Working data:
##########

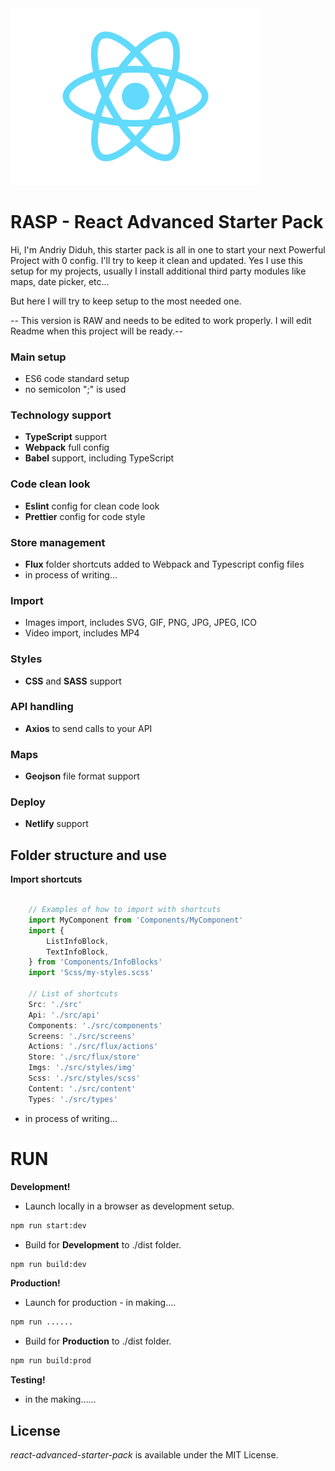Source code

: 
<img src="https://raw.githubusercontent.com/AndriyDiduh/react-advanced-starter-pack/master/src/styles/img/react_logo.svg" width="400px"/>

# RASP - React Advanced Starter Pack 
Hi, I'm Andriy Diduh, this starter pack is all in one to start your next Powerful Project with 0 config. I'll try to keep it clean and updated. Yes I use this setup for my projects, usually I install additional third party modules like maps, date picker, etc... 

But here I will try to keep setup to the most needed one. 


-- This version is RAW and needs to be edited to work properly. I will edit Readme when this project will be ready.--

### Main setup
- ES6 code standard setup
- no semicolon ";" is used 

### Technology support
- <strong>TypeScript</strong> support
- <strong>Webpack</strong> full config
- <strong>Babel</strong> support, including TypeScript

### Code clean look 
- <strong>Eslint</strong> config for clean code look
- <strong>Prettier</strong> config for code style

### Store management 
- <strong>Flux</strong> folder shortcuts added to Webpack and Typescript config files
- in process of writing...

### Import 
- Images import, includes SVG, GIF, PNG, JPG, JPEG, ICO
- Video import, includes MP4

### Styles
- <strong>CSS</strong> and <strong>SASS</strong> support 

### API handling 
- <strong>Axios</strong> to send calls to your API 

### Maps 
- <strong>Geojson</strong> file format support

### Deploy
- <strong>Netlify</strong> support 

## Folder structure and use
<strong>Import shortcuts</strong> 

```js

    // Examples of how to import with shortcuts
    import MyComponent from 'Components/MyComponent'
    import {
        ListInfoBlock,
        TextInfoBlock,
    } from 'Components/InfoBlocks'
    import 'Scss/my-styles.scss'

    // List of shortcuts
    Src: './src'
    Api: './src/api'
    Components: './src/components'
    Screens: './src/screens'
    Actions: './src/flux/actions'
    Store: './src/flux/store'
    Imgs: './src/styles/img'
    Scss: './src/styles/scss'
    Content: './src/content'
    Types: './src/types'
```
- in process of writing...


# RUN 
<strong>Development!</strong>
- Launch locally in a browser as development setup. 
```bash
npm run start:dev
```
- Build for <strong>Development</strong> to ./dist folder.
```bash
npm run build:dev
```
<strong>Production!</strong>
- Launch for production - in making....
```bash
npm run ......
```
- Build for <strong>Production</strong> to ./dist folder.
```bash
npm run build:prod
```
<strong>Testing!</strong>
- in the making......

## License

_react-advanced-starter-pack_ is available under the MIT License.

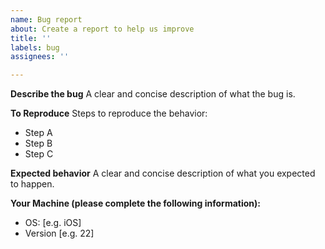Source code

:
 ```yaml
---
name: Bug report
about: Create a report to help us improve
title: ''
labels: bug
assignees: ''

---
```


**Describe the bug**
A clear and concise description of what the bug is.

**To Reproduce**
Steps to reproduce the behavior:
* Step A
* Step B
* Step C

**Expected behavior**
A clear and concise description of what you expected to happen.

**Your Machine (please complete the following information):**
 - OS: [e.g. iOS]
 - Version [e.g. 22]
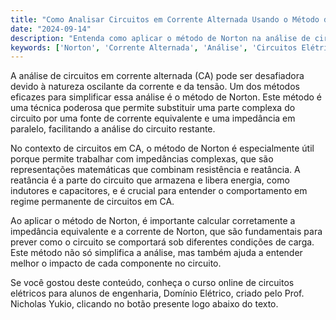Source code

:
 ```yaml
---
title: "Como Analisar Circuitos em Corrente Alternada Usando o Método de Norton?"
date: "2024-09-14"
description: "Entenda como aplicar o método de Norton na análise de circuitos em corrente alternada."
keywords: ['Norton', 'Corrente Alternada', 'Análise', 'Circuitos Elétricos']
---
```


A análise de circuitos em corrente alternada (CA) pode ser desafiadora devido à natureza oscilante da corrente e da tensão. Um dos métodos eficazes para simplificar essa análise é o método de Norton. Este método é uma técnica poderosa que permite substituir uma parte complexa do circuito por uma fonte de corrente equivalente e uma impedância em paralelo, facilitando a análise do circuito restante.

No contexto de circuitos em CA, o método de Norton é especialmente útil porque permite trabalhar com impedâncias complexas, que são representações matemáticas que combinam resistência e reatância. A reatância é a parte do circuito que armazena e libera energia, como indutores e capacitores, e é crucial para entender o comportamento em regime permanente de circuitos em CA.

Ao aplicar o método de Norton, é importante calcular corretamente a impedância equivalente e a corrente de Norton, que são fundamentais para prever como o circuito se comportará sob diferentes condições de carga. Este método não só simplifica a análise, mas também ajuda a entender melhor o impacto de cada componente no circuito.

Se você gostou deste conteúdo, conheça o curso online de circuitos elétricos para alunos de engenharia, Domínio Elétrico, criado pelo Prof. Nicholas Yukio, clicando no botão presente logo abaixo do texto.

##########

Brief:
Looking through the records, copy out every line in which the word "includes" is found.

Exercise solution:
- Images import, includes SVG, GIF, PNG, JPG, JPEG, ICO
- Video import, includes MP4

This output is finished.